Digitizing Your Paper Manuals

Trying to go paperless here. While I can definitely see the prize to be won, I am finding the process quite cumbersome. It has been made more difficult by the unanticipated rupture of a main water line and unwanted intrusion of a great deal of water into my basement office where Scan Central previously was located. While I struggle with insurance adjusters (nothing like being on the other side of the fence), my scanning project has hit “hold” status.

So, I of course was attracted to an article over at Apartment Therapy about finding and saving product manuals into the iPad-friendly iBooks format. This is a very cool process that doesn’t require a scanner.

If you have ever lost a manual and needed to recover it, you probably are familiar with the process of searching for the manual online in your favorite search engine of choice. For the most part, I have been successful in finding the manuals I have needed. Expand that effort to include all manuals you may someday need (take a look at that bursting at the seams paper manual file for a decent start on your list). Search, find and download. Then toss the paper.

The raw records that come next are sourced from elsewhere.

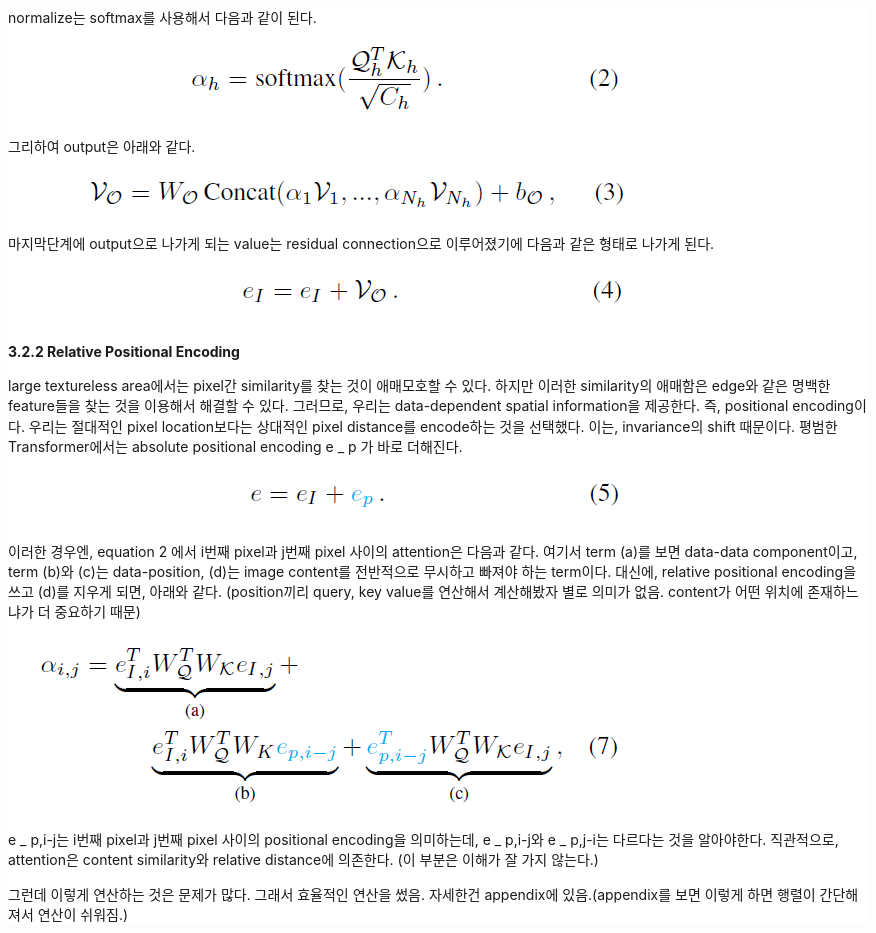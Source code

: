  normalize는 softmax를 사용해서 다음과 같이 된다.

![img4](https://raw.githubusercontent.com/ReaperMaKNaE/reapermaknae.github.io/main/assets/img/20210119-17.PNG)

그리하여 output은 아래와 같다.

![img5](https://raw.githubusercontent.com/ReaperMaKNaE/reapermaknae.github.io/main/assets/img/20210119-18.PNG)

 마지막단계에 output으로 나가게 되는 value는 residual connection으로 이루어졌기에 다음과 같은 형태로 나가게 된다.

![img6](https://raw.githubusercontent.com/ReaperMaKNaE/reapermaknae.github.io/main/assets/img/20210119-20.PNG)

__3.2.2 Relative Positional Encoding__

 large textureless area에서는 pixel간 similarity를 찾는 것이 애매모호할 수 있다. 하지만 이러한 similarity의 애매함은 edge와 같은 명백한 feature들을 찾는 것을 이용해서 해결할 수 있다. 그러므로, 우리는 data-dependent spatial information을 제공한다. 즉, positional encoding이다. 우리는 절대적인 pixel location보다는 상대적인 pixel distance를 encode하는 것을 선택했다. 이는, invariance의 shift 때문이다. 평범한 Transformer에서는 absolute positional encoding e _ p 가 바로 더해진다.

![img7](https://raw.githubusercontent.com/ReaperMaKNaE/reapermaknae.github.io/main/assets/img/20210119-19.PNG)

 이러한 경우엔, equation 2 에서 i번째 pixel과 j번째 pixel 사이의 attention은 다음과 같다. 여기서 term (a)를 보면 data-data component이고, term (b)와 (c)는 data-position, (d)는 image content를 전반적으로 무시하고 빠져야 하는 term이다. 대신에, relative positional encoding을 쓰고 (d)를 지우게 되면, 아래와 같다. (position끼리 query, key value를 연산해서 계산해봤자 별로 의미가 없음. content가 어떤 위치에 존재하느냐가 더 중요하기 때문)

![img8](https://raw.githubusercontent.com/ReaperMaKNaE/reapermaknae.github.io/main/assets/img/20210119-21.PNG)

 e _ p,i-j는 i번째 pixel과 j번째 pixel 사이의 positional encoding을 의미하는데, e _ p,i-j와 e _ p,j-i는 다르다는 것을 알아야한다. 직관적으로, attention은 content similarity와 relative distance에 의존한다. (이 부분은 이해가 잘 가지 않는다.)

 그런데 이렇게 연산하는 것은 문제가 많다. 그래서 효율적인 연산을 썼음. 자세한건 appendix에 있음.(appendix를 보면 이렇게 하면 행렬이 간단해져서 연산이 쉬워짐.)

Open iTunes, hit the File Menu and select Add To Library. Find the documents you have downloaded and select them. Grab the iPad and connect it – make sure you have books selected to sync and check all those manuals you captured. After they hit the iPad, slot them all into a Collection / Category within iBooks on the iPad itself. After you organize within iBooks, sync again and that organization will transfer back into iTunes for easy filing and reference. Because they are already saved on the desktop, you need not keep them all in iBooks, but they are there and available if you want to shift them on or off the iPad for ease of use. And, because I am a search-head, digitizing this way makes it easy to jump right to the section you want with a keyword and a click.

Voila! Instant manual order. Thanks, Apartment Therapy.

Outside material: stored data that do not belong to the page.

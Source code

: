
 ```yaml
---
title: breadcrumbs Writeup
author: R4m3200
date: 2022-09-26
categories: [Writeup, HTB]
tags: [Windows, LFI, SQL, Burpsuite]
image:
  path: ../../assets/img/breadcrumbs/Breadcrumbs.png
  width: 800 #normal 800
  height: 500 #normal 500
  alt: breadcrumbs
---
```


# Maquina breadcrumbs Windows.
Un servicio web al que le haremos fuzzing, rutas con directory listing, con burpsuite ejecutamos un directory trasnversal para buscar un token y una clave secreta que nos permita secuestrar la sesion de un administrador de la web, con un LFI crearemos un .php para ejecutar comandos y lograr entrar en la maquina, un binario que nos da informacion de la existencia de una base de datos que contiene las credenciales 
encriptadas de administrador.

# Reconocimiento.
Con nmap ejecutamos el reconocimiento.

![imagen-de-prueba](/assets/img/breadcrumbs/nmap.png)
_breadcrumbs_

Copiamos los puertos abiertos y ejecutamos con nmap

2 comments on “Digitizing Your Paper Manuals

  1. Great point. When I buy new products now, I don’t even keep the manual as they’re all available online. So I don’t even think you need to pre-download and save them; just download them when you need them (unless it’s something you’re referring to frequently).

    Loving your blog, and good luck on the journey to paperless! I believe when you find a rhythm that works for you, it’ll be well worth it and a breath of fresh air.

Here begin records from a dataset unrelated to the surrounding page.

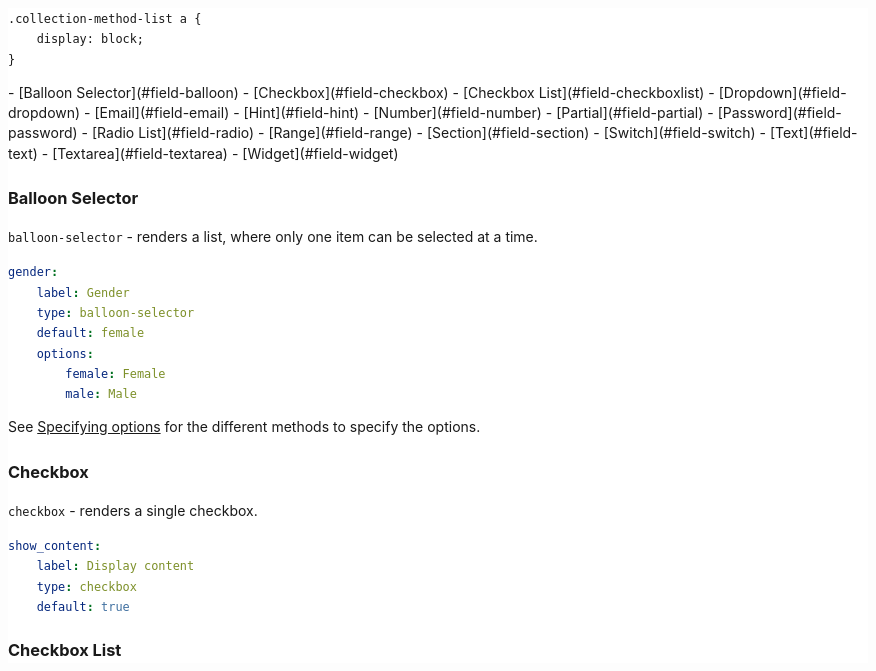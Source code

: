    .collection-method-list a {
        display: block;
    }
</style>

<div class="content-list collection-method-list" markdown="1">
- [Balloon Selector](#field-balloon)
- [Checkbox](#field-checkbox)
- [Checkbox List](#field-checkboxlist)
- [Dropdown](#field-dropdown)
- [Email](#field-email)
- [Hint](#field-hint)
- [Number](#field-number)
- [Partial](#field-partial)
- [Password](#field-password)
- [Radio List](#field-radio)
- [Range](#field-range)
- [Section](#field-section)
- [Switch](#field-switch)
- [Text](#field-text)
- [Textarea](#field-textarea)
- [Widget](#field-widget)
</div>

<a name="field-balloon"></a>
### Balloon Selector

`balloon-selector` - renders a list, where only one item can be selected at a time.

```yaml
gender:
    label: Gender
    type: balloon-selector
    default: female
    options:
        female: Female
        male: Male
```

See [Specifying options](#specifying-options) for the different methods to specify the options.

<a name="field-checkbox"></a>
### Checkbox

`checkbox` - renders a single checkbox.

```yaml
show_content:
    label: Display content
    type: checkbox
    default: true
```

<a name="field-checkboxlist"></a>
### Checkbox List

    I’m actually working on a project called Ridacto that’s aiming to help paperless attorneys create more bulletproof legal contracts using artificial intelligence. I hope it can help tech-savvy attorneys like you work smarter and create better quality results for your clients.

    Thanks for sharing your journey and advice!

  2. Thanks Max for your comment and encouragement! And best wishes with your project – the process of automating repetetive document drafting seems a hot topic right now. Whoever gets it right will definitely be onto something. Best regards.